**Aim of the exercise:** Looking at the listing beneath, work out how many lines hold "table" and report only that figure.

**Listed records:**
[Start of Attachment]

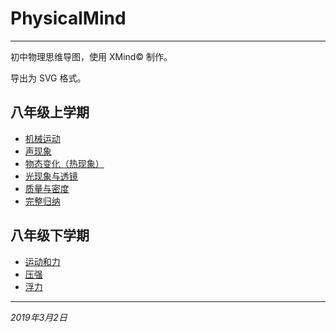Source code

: # PhysicalMind

---

初中物理思维导图，使用 XMind&copy; 制作。

导出为 SVG 格式。

## 八年级上学期

- [机械运动](机械运动.svg)
- [声现象](声现象.svg)
- [物态变化（热现象）](物态变化（热现象）.svg)
- [光现象与透镜](光现象与透镜.svg)
- [质量与密度](质量与密度.svg)
- [完整归纳](八上物理.svg)



## 八年级下学期

- [运动和力](运动和力.svg)
- [压强](压强.svg)
- [浮力](浮力.svg)

---

*2019年3月2日*



<script src="/assets/common.js"></script>

<script>
    window.onload = function() {
        cleanPage();
        var span = document.createElement("span");
        var table = document.getElementsByClassName("main-content")[0];
        var list = ["楚辞", "韩非子", "东京梦华录", "列子", "古诗十九首", "史记", "左传", "平宋录", "庄子", "文心雕龙", "明史", "水经注", "汉书", "礼记", "管子", "靖康传信录"];
        showList(list, table);
        showDate(span);
        table.appendChild(span);
    }
</script>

[End of Attachment]

**Result of this exercise:** 3